**Assignment:** Begin with the first line of the entries below. Copy each line exactly, stopping after the one that contains "[1.6.Points to get".

[Items from a dataset]
##########

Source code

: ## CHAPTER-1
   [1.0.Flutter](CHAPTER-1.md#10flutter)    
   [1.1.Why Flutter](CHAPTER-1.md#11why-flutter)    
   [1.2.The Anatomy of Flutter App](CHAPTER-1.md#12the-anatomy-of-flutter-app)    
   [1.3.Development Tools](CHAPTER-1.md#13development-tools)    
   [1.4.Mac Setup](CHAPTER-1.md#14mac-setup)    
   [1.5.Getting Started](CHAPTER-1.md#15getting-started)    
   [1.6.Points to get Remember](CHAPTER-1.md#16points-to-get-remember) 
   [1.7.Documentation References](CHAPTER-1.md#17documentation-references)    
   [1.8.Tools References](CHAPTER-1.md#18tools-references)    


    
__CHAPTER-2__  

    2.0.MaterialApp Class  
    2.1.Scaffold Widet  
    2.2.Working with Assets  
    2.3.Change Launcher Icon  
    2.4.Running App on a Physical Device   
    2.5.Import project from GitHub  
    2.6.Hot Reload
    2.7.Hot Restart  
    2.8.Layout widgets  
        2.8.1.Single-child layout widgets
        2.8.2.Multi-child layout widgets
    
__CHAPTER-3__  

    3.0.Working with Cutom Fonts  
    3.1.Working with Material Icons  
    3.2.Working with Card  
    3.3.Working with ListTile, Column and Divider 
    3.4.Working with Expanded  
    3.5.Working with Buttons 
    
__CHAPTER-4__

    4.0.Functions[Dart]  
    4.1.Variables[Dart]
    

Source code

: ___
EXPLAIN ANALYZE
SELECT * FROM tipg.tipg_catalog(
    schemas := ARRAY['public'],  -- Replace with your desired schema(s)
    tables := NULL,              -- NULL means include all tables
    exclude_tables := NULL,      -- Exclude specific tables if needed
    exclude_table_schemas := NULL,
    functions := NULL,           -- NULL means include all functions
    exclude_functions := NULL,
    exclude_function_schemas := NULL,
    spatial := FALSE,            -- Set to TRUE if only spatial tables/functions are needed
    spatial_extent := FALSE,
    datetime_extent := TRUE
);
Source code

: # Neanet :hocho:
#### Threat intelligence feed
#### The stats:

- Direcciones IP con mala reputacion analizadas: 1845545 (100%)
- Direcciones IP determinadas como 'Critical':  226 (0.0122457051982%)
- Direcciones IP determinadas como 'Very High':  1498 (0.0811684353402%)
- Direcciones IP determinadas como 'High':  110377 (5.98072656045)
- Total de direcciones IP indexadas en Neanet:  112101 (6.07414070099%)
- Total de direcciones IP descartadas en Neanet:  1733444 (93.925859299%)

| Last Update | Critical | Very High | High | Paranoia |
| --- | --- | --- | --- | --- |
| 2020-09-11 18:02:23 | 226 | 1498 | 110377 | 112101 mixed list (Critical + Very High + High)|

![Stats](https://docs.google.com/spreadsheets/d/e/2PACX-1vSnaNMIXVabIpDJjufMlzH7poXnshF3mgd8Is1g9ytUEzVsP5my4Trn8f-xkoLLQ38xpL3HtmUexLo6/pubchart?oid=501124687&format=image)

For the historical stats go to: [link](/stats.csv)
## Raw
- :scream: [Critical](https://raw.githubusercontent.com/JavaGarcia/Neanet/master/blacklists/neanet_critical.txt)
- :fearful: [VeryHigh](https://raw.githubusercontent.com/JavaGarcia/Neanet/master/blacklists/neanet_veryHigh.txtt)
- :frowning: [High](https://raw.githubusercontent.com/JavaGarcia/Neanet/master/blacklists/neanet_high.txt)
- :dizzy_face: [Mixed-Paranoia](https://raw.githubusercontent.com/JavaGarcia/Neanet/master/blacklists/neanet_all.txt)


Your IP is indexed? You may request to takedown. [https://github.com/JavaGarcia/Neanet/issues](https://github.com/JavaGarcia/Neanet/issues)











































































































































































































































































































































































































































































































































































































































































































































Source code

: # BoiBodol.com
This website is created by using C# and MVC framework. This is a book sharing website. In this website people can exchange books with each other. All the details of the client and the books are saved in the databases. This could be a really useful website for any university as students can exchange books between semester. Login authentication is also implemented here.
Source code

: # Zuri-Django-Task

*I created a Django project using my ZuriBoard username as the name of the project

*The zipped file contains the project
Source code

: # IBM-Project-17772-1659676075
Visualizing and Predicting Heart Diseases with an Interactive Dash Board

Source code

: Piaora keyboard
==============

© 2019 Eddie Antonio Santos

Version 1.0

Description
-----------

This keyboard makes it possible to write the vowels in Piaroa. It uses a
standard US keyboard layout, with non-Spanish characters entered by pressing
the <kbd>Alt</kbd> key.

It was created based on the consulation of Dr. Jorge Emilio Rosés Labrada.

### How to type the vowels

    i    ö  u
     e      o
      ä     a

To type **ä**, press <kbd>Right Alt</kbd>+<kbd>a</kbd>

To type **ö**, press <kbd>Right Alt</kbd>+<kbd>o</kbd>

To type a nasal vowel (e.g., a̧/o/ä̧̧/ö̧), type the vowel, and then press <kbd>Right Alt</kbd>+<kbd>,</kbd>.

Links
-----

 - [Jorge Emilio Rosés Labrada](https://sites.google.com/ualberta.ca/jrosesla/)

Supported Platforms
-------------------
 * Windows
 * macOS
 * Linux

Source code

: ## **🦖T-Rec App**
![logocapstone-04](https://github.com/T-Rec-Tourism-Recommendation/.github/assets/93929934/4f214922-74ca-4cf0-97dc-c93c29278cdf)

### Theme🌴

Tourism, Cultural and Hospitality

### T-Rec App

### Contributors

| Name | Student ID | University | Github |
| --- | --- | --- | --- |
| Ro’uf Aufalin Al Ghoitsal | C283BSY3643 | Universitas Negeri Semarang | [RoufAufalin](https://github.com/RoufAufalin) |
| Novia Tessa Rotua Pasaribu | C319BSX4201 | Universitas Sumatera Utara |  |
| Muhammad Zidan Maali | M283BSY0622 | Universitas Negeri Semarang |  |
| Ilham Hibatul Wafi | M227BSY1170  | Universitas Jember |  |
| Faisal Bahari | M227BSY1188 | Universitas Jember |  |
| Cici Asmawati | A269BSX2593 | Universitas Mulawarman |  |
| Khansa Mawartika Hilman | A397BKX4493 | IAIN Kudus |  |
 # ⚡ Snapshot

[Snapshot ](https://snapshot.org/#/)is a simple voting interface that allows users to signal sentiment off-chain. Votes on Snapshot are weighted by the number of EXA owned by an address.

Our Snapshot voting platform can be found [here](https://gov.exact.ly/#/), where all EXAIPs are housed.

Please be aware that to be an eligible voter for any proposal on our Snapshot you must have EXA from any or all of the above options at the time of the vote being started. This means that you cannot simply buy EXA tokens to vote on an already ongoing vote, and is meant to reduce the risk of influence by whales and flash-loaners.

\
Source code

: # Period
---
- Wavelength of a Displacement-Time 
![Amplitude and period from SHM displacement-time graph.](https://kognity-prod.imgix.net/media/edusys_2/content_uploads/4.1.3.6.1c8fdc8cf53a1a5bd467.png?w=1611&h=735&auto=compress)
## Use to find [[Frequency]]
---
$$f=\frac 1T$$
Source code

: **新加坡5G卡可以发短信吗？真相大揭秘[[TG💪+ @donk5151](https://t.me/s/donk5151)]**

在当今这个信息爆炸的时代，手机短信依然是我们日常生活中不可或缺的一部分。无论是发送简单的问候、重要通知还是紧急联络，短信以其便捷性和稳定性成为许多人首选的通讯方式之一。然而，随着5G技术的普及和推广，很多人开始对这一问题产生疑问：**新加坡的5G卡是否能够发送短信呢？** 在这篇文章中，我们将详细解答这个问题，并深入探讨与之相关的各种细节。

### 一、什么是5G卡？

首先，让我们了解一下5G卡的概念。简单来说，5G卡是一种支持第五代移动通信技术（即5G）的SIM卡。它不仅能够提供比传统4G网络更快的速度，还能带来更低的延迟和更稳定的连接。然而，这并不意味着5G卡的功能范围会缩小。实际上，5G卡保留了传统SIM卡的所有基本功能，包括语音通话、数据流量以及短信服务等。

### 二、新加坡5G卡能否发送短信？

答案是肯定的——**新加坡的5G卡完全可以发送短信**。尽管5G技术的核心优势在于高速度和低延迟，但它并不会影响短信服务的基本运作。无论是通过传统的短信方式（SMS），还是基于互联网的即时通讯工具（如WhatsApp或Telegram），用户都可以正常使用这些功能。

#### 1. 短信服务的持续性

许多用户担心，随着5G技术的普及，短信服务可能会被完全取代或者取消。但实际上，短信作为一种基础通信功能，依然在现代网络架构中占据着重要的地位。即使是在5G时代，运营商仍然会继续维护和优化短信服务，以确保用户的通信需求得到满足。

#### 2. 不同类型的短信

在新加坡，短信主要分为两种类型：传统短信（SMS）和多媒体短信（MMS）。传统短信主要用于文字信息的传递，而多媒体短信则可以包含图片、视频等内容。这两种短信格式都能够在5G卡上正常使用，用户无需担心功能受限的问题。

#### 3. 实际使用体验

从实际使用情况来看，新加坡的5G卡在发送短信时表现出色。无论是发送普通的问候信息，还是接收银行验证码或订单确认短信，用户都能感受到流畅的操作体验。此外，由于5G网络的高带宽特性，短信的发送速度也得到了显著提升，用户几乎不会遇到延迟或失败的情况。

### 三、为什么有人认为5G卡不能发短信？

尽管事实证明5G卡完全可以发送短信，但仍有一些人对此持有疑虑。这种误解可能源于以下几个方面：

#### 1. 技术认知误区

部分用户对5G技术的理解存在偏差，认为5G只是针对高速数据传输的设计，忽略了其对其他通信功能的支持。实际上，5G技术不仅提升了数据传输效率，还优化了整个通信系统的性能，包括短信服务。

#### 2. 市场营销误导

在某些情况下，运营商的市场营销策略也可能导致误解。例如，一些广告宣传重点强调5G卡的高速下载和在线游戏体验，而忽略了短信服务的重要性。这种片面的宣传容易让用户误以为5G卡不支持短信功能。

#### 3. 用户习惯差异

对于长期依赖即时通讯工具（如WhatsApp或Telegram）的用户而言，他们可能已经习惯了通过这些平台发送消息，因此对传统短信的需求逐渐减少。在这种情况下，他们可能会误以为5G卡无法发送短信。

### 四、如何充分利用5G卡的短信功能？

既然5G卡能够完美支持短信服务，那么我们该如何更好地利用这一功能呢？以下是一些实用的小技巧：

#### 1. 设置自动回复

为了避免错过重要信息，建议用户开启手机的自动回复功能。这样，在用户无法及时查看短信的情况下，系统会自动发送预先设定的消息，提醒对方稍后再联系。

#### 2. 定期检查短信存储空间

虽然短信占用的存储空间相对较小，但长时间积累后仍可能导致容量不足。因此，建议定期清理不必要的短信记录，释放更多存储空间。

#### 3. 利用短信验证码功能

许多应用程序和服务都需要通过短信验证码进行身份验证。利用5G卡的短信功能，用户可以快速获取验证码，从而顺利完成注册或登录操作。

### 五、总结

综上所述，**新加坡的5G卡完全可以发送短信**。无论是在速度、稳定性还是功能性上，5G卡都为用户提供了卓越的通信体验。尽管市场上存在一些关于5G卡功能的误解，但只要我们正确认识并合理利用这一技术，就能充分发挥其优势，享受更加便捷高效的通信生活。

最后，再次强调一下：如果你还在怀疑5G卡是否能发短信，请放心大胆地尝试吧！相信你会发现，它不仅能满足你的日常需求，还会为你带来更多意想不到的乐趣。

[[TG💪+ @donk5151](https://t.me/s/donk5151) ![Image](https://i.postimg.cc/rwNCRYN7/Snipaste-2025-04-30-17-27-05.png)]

##########

**Written response:**
Source code

: ## CHAPTER-1
   [1.0.Flutter](CHAPTER-1.md#10flutter)    
   [1.1.Why Flutter](CHAPTER-1.md#11why-flutter)    
   [1.2.The Anatomy of Flutter App](CHAPTER-1.md#12the-anatomy-of-flutter-app)    
   [1.3.Development Tools](CHAPTER-1.md#13development-tools)    
   [1.4.Mac Setup](CHAPTER-1.md#14mac-setup)    
   [1.5.Getting Started](CHAPTER-1.md#15getting-started)    
   [1.6.Points to get Remember](CHAPTER-1.md#16points-to-get-remember) 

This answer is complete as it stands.